Things that will make them feel uncomfortable.

This will force them to think rationally about how to persuade people.

If you left it to students they’d just do campaigns for anti-racism and legalise-marijuana.

But, because these are things they already agree with, they won’t learn anything from them.

So I try to give them more difficult things that force them to think.

Several years ago I gave them Mac as a brief.

At that time Microsoft ruled the world and Mac was in terrible trouble.

But one student had a great solution.

He just had a headline saying, “MICROSOFT DO ALL THEIR ADS ON A MAC”

It was a great idea because every ad agency used Macs for artwork.

So whichever agency did Microsoft’s ads was bound to use Macs.

Unexpected, upstream, predatory thinking.

But giving students tough briefs didn’t always work out well.

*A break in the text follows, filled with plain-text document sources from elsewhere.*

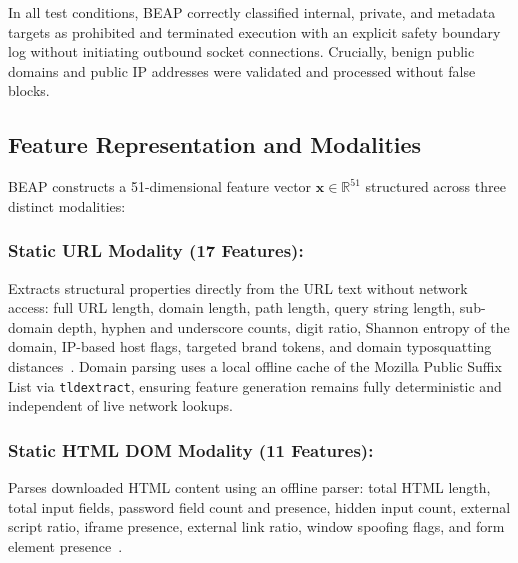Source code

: \documentclass[conference]{IEEEtran}
\begin{document}
In all test conditions, BEAP correctly classified internal, private, and metadata targets as prohibited and terminated execution with an explicit safety boundary log without initiating outbound socket connections. Crucially, benign public domains and public IP addresses were validated and processed without false blocks.

\subsection{Feature Representation and Modalities}\label{feature-engineering}

BEAP constructs a 51-dimensional feature vector $\mathbf{x} \in \mathbb{R}^{51}$ structured across three distinct modalities:

\subsubsection{Static URL Modality (17 Features):} Extracts structural properties directly from the URL text without network access: full URL length, domain length, path length, query string length, sub-domain depth, hyphen and underscore counts, digit ratio, Shannon entropy of the domain, IP-based host flags, targeted brand tokens, and domain typosquatting distances~\cite{bu2021,kara2022}. Domain parsing uses a local offline cache of the Mozilla Public Suffix List via \texttt{tldextract}, ensuring feature generation remains fully deterministic and independent of live network lookups.

\subsubsection{Static HTML DOM Modality (11 Features):} Parses downloaded HTML content using an offline parser: total HTML length, total input fields, password field count and presence, hidden input count, external script ratio, iframe presence, external link ratio, window spoofing flags, and form element presence~\cite{anupam2021,kalabarige2022}.
\end{document}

One evening I gave them The National Front as a brief.

I knew they’d hate it and struggle with it, and I was right.

They were so anti the brief they couldn’t even think clearly.

All they could do was a lot of ads with racist name-calling.

They couldn’t be objective and engage with the problem.

I was disappointed and I forgot to take the roughs down.

Next morning the staff couldn’t get into the agency.

The cleaners had arrived early to clean up after the class, seen the ads on the walls, and gone on strike and locked the agency.

Because they’d seen the ads on the walls and they thought we had taken on The National Front as a client.